ただ、その表情に怒りなどの激情は見られなかった。
ひどく落ち着いた、全ての暴言を受け入れている様子だった。
対して少女は留まることを知らず、罵声を浴びせた。
「さっさとこの学園から消えなさい、役たたず! さもないと…!」
周囲が自分に味方していることで気が大きくなったのか、可怜はその拳を要の眼前へと突き出した。拳と目の間は十数センチしかなく、もう一歩踏み込めばぶつかるであろう距離だった。
「私の炎で、あんたを更に役たたずにしてやる!」
可怜のその言葉と共に、拳に炎が纏い始めた。
ただその炎が彼女の手を焼くことなどはなく、要の前髪だけが熱で焦げていった。
避けようにも壁際に追い詰められ、左右は野次馬のせいで埋めつくされているために逃げることは出来ない。
紫亜と呼ばれた少女はこの状況に怯え、既に人ごみをかき分け廊下から立ち去っていた。
「…出来れば穏便に見逃してはいただけないでしょうか?」
さすがに眼前の炎の熱には完全に耐え切れないのか、要は瞬きの回数を増やしながらも動じることなく、不気味なほど落ち着いた様子で話しかけていた。
一歩間違えれば火傷…それどころか失明する危険性もあるにも関わらず、毅然とした態度で臨む要の態度が更に可怜の毛を逆立てた。

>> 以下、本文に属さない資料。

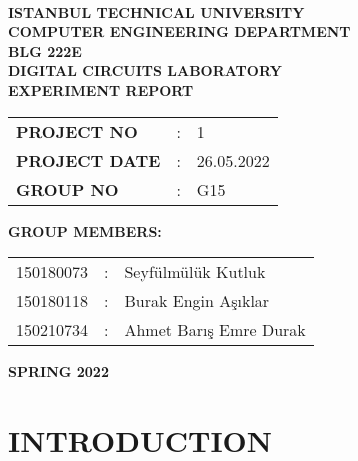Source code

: \documentclass[pdftex,12pt,a4paper]{article}
\begin{document}
\begin{titlepage}
\begin{center}
\textbf{}\\
\textbf{\Large{ISTANBUL TECHNICAL UNIVERSITY}}\\
\vspace{0.5cm}
\textbf{\Large{COMPUTER ENGINEERING DEPARTMENT}}\\
\vspace{2cm}
\textbf{\Large{BLG 222E\\ DIGITAL CIRCUITS LABORATORY\\ EXPERIMENT REPORT}}\\
\vspace{2.8cm}
\begin{table}[ht]
\centering
\Large{
\begin{tabular}{lcl}
\textbf{PROJECT NO}  & : & 1 \\
\textbf{PROJECT DATE}  & : & 26.05.2022 \\
\textbf{GROUP NO}  & : & G15 \\
\end{tabular}}
\end{table}
\vspace{1cm}
\textbf{\Large{GROUP MEMBERS:}}\\
\begin{table}[ht]
\centering
\Large{
\begin{tabular}{rcl}
150180073  & : & Seyfülmülük Kutluk \\
150180118  & : & Burak Engin  Aşıklar \\
150210734  & : & Ahmet Barış Emre Durak \\
\end{tabular}}
\end{table}
\vspace{2.8cm}
\textbf{\Large{SPRING 2022}}

\end{center}

\end{titlepage}

\thispagestyle{empty}
\setcounter{tocdepth}{4}
\tableofcontents
\clearpage

\setcounter{page}{1}

\section{INTRODUCTION}
\end{document}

「ふん! 穀潰しのろくでなしが偉そうに…なら人に物を頼む時にはどうすれば良いか、くらいは知っているわよね?」
「……………」
可怜がそう言うと、要は炎を避けるように勢い良く拳の下に潜り込んだ。
「!?」
何かしらの反撃が来ると思ったのか、可怜は二歩引いて要との間合いを取った。
だが、彼女の視界に映ったのは予想外のものだった。
「……………………………」
「…………な、何の真似?」
「土下座です」
それは要の言う通り、見事なまでの土下座だった。
惜しげもなく自身の額を床に擦りつけ、左右対称の姿勢は見事なまでの美しさだった。それがこの場を凌ぐためのものではなければの話だが。
「出来ればこれで見逃していただければ幸いです」
「………………」
拍子抜けたのか、しばらくの沈黙が辺りを包んだ。
だがそれもすぐに罵声と嘲笑によって吹き飛ばされた。
「あはははははは! 悪いわね! 無能でもそんなことが出来るとは思わなかったわ!」
口火を切ったのは当然というべきだろうか、当事者である可怜だった。
それに釣られるように、周囲も思い思いの言葉を口にし始める。
「なんだよ。いくら神樂とはいえ、女一人に立ち向かえない男って…!」
「やっぱり噂は本当だったんじゃないの?」
「そんな奴が俺らと机を並べてんのかよ…気分わりぃ…」
「…………………」
頭を下げている要はそれだけの罵詈雑言を浴びてもなお黙り続けていた。
尋常ではない忍耐力を目の前にしながらも、それを理解できないものはひたすらに彼を罵っていた。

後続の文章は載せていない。